(Source texts of formatted documents)

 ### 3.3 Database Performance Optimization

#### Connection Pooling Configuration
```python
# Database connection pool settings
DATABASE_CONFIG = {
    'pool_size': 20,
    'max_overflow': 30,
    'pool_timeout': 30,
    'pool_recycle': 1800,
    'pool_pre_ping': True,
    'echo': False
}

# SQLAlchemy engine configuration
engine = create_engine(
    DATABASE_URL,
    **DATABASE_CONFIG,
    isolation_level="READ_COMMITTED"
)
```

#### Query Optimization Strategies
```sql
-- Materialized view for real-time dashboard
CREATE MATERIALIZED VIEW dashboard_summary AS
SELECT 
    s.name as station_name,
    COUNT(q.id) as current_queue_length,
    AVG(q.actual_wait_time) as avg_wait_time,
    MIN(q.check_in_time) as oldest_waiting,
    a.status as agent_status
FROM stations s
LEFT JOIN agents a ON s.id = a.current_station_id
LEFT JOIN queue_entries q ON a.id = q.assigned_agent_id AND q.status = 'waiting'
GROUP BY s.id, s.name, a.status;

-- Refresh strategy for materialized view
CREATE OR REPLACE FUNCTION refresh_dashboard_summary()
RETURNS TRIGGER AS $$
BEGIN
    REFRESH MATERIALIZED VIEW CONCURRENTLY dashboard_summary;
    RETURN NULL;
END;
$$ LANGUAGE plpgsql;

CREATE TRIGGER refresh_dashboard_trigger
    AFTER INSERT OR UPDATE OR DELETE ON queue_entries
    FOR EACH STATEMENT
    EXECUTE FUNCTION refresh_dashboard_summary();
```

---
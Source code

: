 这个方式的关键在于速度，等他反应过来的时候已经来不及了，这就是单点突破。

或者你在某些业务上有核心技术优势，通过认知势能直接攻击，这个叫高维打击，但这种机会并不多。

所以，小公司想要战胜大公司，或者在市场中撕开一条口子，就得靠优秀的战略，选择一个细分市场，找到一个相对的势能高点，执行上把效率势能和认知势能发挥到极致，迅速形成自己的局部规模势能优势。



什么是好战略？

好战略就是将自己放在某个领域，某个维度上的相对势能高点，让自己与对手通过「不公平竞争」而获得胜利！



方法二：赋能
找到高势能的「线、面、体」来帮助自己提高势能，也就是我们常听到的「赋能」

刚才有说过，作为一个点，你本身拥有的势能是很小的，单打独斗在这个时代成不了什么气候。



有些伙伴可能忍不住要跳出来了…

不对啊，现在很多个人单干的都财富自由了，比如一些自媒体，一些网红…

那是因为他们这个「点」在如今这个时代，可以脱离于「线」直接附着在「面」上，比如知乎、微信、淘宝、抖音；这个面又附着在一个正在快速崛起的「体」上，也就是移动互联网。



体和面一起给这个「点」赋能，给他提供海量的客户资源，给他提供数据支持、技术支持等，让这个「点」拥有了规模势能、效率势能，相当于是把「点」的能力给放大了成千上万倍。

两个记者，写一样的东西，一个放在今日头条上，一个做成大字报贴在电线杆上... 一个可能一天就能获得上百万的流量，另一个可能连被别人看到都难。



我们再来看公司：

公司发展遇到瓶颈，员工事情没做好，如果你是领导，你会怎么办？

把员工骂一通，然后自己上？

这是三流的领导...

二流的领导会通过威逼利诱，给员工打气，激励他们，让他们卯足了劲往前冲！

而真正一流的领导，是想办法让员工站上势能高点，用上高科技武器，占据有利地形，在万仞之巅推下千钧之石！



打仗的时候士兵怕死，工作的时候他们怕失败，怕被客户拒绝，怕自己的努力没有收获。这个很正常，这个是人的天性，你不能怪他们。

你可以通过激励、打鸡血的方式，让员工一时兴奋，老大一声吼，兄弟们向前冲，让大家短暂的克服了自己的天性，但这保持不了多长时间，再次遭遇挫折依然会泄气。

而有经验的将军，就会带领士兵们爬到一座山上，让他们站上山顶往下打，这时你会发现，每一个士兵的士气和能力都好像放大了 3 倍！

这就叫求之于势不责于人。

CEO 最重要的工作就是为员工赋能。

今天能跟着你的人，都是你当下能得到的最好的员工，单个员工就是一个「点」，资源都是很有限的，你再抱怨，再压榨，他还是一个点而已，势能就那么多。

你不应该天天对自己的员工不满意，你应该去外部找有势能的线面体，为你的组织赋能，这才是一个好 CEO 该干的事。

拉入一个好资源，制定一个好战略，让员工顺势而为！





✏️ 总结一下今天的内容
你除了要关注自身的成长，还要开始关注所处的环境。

WHAT THE EXERCISE ASKS -> Transcribe the data above so that every line matches exactly.

OUTPUT BELOW ->
 ### 3.3 Database Performance Optimization

#### Connection Pooling Configuration
```python
# Database connection pool settings
DATABASE_CONFIG = {
    'pool_size': 20,
    'max_overflow': 30,
    'pool_timeout': 30,
    'pool_recycle': 1800,
    'pool_pre_ping': True,
    'echo': False
}

# SQLAlchemy engine configuration
engine = create_engine(
    DATABASE_URL,
    **DATABASE_CONFIG,
    isolation_level="READ_COMMITTED"
)
```

#### Query Optimization Strategies
```sql
-- Materialized view for real-time dashboard
CREATE MATERIALIZED VIEW dashboard_summary AS
SELECT 
    s.name as station_name,
    COUNT(q.id) as current_queue_length,
    AVG(q.actual_wait_time) as avg_wait_time,
    MIN(q.check_in_time) as oldest_waiting,
    a.status as agent_status
FROM stations s
LEFT JOIN agents a ON s.id = a.current_station_id
LEFT JOIN queue_entries q ON a.id = q.assigned_agent_id AND q.status = 'waiting'
GROUP BY s.id, s.name, a.status;

-- Refresh strategy for materialized view
CREATE OR REPLACE FUNCTION refresh_dashboard_summary()
RETURNS TRIGGER AS $$
BEGIN
    REFRESH MATERIALIZED VIEW CONCURRENTLY dashboard_summary;
    RETURN NULL;
END;
$$ LANGUAGE plpgsql;

CREATE TRIGGER refresh_dashboard_trigger
    AFTER INSERT OR UPDATE OR DELETE ON queue_entries
    FOR EACH STATEMENT
    EXECUTE FUNCTION refresh_dashboard_summary();
```

---
Source code

: 这个方式的关键在于速度，等他反应过来的时候已经来不及了，这就是单点突破。

或者你在某些业务上有核心技术优势，通过认知势能直接攻击，这个叫高维打击，但这种机会并不多。

所以，小公司想要战胜大公司，或者在市场中撕开一条口子，就得靠优秀的战略，选择一个细分市场，找到一个相对的势能高点，执行上把效率势能和认知势能发挥到极致，迅速形成自己的局部规模势能优势。



什么是好战略？

好战略就是将自己放在某个领域，某个维度上的相对势能高点，让自己与对手通过「不公平竞争」而获得胜利！



方法二：赋能
找到高势能的「线、面、体」来帮助自己提高势能，也就是我们常听到的「赋能」

刚才有说过，作为一个点，你本身拥有的势能是很小的，单打独斗在这个时代成不了什么气候。



有些伙伴可能忍不住要跳出来了…

不对啊，现在很多个人单干的都财富自由了，比如一些自媒体，一些网红…

那是因为他们这个「点」在如今这个时代，可以脱离于「线」直接附着在「面」上，比如知乎、微信、淘宝、抖音；这个面又附着在一个正在快速崛起的「体」上，也就是移动互联网。



体和面一起给这个「点」赋能，给他提供海量的客户资源，给他提供数据支持、技术支持等，让这个「点」拥有了规模势能、效率势能，相当于是把「点」的能力给放大了成千上万倍。

两个记者，写一样的东西，一个放在今日头条上，一个做成大字报贴在电线杆上... 一个可能一天就能获得上百万的流量，另一个可能连被别人看到都难。



我们再来看公司：

公司发展遇到瓶颈，员工事情没做好，如果你是领导，你会怎么办？

把员工骂一通，然后自己上？

这是三流的领导...

二流的领导会通过威逼利诱，给员工打气，激励他们，让他们卯足了劲往前冲！

而真正一流的领导，是想办法让员工站上势能高点，用上高科技武器，占据有利地形，在万仞之巅推下千钧之石！



打仗的时候士兵怕死，工作的时候他们怕失败，怕被客户拒绝，怕自己的努力没有收获。这个很正常，这个是人的天性，你不能怪他们。

你可以通过激励、打鸡血的方式，让员工一时兴奋，老大一声吼，兄弟们向前冲，让大家短暂的克服了自己的天性，但这保持不了多长时间，再次遭遇挫折依然会泄气。

而有经验的将军，就会带领士兵们爬到一座山上，让他们站上山顶往下打，这时你会发现，每一个士兵的士气和能力都好像放大了 3 倍！

这就叫求之于势不责于人。

CEO 最重要的工作就是为员工赋能。

今天能跟着你的人，都是你当下能得到的最好的员工，单个员工就是一个「点」，资源都是很有限的，你再抱怨，再压榨，他还是一个点而已，势能就那么多。

你不应该天天对自己的员工不满意，你应该去外部找有势能的线面体，为你的组织赋能，这才是一个好 CEO 该干的事。

拉入一个好资源，制定一个好战略，让员工顺势而为！





✏️ 总结一下今天的内容
你除了要关注自身的成长，还要开始关注所处的环境。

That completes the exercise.